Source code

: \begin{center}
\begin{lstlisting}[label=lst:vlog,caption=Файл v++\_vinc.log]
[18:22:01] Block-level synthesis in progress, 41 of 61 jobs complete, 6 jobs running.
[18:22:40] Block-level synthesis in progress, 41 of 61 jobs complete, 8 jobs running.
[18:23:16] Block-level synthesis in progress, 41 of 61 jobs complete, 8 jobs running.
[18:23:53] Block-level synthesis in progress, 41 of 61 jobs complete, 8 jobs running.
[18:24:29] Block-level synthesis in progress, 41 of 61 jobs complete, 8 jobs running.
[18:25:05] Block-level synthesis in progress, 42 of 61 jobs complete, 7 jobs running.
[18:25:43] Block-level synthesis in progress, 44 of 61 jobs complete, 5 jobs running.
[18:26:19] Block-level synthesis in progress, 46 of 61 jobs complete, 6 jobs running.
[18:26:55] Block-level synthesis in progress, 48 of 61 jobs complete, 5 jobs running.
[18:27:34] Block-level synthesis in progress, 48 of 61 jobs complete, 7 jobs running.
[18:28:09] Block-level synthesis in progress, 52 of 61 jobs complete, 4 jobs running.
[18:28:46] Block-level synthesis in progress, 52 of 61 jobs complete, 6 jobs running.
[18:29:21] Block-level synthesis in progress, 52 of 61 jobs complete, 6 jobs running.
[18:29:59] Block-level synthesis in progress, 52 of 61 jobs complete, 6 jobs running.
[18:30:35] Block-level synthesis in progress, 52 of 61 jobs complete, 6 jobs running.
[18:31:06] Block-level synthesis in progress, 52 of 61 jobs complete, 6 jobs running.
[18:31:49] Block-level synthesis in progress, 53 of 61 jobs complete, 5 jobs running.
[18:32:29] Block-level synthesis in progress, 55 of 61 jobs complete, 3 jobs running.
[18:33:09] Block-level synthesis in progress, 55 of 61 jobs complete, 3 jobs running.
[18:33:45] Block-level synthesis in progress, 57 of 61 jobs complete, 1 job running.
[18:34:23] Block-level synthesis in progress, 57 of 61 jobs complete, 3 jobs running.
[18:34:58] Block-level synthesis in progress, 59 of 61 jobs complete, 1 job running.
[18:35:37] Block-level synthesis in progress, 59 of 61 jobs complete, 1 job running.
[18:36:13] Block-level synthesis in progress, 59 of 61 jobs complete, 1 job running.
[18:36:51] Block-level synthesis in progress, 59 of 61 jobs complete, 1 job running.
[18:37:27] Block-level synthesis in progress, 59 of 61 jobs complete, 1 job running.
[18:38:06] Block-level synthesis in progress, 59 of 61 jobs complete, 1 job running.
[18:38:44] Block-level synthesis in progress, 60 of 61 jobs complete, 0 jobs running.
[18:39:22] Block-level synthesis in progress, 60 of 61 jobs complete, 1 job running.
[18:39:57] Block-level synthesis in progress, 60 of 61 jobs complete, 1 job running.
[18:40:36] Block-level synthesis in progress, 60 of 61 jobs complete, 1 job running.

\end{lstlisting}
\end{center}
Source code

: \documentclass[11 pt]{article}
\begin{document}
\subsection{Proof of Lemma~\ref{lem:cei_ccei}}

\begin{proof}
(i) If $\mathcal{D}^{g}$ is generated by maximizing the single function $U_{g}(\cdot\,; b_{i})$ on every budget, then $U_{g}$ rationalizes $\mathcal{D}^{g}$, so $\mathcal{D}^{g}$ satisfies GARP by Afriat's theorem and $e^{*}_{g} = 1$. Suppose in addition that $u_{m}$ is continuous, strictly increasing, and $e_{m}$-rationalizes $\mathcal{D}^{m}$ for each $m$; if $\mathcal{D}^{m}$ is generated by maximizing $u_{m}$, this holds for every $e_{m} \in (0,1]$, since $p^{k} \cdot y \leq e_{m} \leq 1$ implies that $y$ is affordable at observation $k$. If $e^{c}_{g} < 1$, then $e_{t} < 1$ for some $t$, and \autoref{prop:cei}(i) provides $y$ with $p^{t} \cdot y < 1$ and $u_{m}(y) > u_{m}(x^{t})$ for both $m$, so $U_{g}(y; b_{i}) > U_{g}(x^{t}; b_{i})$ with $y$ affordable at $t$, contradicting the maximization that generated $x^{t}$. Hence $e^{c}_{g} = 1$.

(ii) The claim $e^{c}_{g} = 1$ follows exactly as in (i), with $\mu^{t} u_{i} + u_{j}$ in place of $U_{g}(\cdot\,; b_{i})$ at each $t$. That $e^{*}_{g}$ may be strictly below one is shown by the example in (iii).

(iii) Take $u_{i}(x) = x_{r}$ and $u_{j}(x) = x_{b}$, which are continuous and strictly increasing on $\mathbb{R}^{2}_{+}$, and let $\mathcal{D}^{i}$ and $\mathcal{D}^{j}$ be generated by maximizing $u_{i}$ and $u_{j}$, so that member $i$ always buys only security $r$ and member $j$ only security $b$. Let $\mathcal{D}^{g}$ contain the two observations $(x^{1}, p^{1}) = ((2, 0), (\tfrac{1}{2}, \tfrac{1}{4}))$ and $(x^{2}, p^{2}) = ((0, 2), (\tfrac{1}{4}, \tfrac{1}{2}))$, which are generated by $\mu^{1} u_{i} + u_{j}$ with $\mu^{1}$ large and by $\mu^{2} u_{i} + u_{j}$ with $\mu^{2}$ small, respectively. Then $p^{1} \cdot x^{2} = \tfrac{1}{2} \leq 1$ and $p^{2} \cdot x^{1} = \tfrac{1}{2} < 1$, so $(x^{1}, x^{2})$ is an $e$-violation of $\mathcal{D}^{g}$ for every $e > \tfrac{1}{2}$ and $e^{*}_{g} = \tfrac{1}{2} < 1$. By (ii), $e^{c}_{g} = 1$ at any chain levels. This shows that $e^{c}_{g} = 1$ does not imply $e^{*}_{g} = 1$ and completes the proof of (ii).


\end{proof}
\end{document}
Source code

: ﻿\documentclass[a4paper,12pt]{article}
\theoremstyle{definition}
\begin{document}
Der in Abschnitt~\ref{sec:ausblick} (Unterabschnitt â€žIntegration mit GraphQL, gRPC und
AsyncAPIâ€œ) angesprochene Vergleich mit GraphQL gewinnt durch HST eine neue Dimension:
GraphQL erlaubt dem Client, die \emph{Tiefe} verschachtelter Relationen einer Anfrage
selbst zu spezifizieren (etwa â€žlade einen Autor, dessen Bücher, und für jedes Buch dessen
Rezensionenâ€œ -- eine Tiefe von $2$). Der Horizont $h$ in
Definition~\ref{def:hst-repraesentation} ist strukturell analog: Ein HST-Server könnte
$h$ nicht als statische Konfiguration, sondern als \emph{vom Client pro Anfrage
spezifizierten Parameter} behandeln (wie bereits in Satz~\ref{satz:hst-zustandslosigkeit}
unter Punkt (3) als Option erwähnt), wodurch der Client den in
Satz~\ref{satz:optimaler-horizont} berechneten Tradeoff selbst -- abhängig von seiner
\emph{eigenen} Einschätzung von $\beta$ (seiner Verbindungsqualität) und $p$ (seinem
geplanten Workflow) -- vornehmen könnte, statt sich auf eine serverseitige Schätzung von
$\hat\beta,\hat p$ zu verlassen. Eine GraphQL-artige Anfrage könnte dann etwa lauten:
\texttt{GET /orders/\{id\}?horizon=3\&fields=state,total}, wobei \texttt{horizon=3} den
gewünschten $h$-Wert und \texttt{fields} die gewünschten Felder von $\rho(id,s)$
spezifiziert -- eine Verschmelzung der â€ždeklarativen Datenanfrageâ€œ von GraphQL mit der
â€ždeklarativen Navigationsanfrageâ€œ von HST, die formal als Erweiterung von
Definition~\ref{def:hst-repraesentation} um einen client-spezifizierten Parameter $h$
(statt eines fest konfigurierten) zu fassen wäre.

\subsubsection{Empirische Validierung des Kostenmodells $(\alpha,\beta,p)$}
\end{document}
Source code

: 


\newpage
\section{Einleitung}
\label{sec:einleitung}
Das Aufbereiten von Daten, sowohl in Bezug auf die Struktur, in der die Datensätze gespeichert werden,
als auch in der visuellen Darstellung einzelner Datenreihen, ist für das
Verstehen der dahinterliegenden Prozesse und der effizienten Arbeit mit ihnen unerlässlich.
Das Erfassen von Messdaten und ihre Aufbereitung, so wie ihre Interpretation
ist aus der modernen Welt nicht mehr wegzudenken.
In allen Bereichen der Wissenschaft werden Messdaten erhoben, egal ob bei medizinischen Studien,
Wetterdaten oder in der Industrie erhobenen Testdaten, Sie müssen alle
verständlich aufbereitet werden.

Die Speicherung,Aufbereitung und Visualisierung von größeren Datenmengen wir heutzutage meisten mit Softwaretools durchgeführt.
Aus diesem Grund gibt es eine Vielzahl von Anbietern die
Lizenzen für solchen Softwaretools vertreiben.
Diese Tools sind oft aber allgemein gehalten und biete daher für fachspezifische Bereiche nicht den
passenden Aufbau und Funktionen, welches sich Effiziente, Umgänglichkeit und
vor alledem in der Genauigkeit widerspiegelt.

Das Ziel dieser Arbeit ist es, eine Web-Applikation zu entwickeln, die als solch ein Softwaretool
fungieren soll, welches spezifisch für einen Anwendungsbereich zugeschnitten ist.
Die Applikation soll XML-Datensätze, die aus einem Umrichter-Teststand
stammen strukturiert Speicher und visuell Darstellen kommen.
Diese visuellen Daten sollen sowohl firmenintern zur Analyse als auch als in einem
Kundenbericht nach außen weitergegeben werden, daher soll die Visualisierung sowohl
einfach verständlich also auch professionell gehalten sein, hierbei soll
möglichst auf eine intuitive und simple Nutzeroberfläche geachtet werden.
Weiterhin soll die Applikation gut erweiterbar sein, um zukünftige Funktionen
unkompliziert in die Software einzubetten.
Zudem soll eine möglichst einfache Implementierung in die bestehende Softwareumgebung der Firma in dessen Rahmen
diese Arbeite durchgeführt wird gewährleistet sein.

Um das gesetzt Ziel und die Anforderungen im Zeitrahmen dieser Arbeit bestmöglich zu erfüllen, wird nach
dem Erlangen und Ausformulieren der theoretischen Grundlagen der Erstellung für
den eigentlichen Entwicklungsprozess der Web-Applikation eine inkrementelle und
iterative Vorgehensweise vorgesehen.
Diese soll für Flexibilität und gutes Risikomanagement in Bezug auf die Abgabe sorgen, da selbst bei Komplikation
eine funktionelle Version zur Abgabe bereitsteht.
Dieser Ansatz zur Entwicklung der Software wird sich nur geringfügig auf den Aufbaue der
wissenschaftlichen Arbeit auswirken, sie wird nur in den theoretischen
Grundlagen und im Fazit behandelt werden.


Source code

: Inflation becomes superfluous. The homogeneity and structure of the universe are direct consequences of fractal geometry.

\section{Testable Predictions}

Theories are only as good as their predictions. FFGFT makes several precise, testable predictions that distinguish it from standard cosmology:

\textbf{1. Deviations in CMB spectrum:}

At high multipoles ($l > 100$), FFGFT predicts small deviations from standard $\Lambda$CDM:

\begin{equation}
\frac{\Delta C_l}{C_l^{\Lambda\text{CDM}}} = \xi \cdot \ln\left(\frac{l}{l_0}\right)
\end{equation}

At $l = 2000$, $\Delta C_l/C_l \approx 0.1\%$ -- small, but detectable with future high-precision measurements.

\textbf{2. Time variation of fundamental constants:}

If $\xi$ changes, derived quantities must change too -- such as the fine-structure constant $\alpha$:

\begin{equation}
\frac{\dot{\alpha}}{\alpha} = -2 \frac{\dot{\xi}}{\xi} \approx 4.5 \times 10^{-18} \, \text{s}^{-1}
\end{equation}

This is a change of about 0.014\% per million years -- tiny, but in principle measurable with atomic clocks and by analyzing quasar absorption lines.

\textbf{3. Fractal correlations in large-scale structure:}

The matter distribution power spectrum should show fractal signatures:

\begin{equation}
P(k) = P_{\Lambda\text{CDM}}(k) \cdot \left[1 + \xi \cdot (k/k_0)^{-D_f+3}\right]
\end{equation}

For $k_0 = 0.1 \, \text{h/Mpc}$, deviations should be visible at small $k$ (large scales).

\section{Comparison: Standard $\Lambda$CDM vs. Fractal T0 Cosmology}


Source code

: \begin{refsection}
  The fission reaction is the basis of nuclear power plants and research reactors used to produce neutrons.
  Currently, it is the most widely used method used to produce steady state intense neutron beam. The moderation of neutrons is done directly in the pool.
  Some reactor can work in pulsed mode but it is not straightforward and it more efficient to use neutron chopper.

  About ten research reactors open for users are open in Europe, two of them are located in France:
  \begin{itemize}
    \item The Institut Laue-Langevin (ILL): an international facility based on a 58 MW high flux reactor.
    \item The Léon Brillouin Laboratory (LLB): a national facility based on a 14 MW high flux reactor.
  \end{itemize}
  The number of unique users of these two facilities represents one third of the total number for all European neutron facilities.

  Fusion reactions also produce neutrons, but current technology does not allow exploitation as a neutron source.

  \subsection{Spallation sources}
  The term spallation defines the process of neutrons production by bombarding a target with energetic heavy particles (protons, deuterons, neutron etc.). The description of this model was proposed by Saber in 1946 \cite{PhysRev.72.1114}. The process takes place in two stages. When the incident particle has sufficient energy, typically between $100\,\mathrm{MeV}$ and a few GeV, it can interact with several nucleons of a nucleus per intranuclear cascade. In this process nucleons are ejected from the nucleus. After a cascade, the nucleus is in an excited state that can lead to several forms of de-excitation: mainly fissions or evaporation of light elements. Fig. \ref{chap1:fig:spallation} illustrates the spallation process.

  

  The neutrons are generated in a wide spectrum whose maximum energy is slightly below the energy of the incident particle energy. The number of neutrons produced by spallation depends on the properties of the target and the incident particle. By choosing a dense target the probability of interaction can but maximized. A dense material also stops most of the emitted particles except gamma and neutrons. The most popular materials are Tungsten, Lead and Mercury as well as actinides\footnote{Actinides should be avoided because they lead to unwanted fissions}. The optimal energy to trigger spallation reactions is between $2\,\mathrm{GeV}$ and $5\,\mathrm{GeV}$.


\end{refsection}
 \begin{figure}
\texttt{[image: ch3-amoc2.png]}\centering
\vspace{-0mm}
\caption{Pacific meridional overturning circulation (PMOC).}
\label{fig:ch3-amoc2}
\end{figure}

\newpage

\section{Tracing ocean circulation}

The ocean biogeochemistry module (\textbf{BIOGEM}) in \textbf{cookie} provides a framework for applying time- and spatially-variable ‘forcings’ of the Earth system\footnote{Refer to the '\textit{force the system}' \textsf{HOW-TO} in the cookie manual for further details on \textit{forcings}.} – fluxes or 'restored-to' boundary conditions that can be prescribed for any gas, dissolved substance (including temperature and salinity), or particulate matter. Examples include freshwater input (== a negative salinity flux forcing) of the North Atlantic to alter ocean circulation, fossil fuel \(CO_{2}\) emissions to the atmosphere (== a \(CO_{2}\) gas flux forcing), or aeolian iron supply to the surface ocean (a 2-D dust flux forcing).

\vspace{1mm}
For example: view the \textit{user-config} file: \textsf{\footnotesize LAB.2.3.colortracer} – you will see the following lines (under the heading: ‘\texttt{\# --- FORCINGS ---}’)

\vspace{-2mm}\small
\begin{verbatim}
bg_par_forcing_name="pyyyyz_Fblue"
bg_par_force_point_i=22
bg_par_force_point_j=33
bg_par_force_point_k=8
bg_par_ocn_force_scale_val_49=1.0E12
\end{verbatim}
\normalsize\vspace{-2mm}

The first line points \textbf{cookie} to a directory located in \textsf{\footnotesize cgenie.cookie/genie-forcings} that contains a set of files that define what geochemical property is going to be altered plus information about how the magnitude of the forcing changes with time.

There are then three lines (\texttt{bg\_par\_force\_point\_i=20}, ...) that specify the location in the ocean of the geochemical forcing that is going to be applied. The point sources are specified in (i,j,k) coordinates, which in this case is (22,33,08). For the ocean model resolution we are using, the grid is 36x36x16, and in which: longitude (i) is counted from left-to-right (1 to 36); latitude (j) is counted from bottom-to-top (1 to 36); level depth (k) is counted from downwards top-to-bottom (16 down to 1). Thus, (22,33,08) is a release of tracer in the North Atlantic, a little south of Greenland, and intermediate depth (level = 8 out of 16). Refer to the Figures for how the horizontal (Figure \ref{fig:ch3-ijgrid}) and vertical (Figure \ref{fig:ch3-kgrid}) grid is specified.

=-=-=

What is being asked ::
Lines with "several": return each one from the data above.

Written answer ::
Theories are only as good as their predictions. FFGFT makes several precise, testable predictions that distinguish it from standard cosmology:
  The term spallation defines the process of neutrons production by bombarding a target with energetic heavy particles (protons, deuterons, neutron etc.). The description of this model was proposed by Saber in 1946 \cite{PhysRev.72.1114}. The process takes place in two stages. When the incident particle has sufficient energy, typically between $100\,\mathrm{MeV}$ and a few GeV, it can interact with several nucleons of a nucleus per intranuclear cascade. In this process nucleons are ejected from the nucleus. After a cascade, the nucleus is in an excited state that can lead to several forms of de-excitation: mainly fissions or evaporation of light elements. Fig. \ref{chap1:fig:spallation} illustrates the spallation process.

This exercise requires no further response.